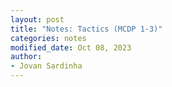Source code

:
 ```yaml
---
layout: post
title: "Notes: Tactics (MCDP 1-3)"
categories: notes
modified_date: Oct 08, 2023
author:
- Jovan Sardinha
---
```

☆ ☆ ☆

**Work instruction**
Leave the images out and give the rest of the data again exactly.

**Task response**
Source code

:
 ```yaml
---
layout: post
title: "Notes: Tactics (MCDP 1-3)"
categories: notes
modified_date: Oct 08, 2023
author:
- Jovan Sardinha
---
```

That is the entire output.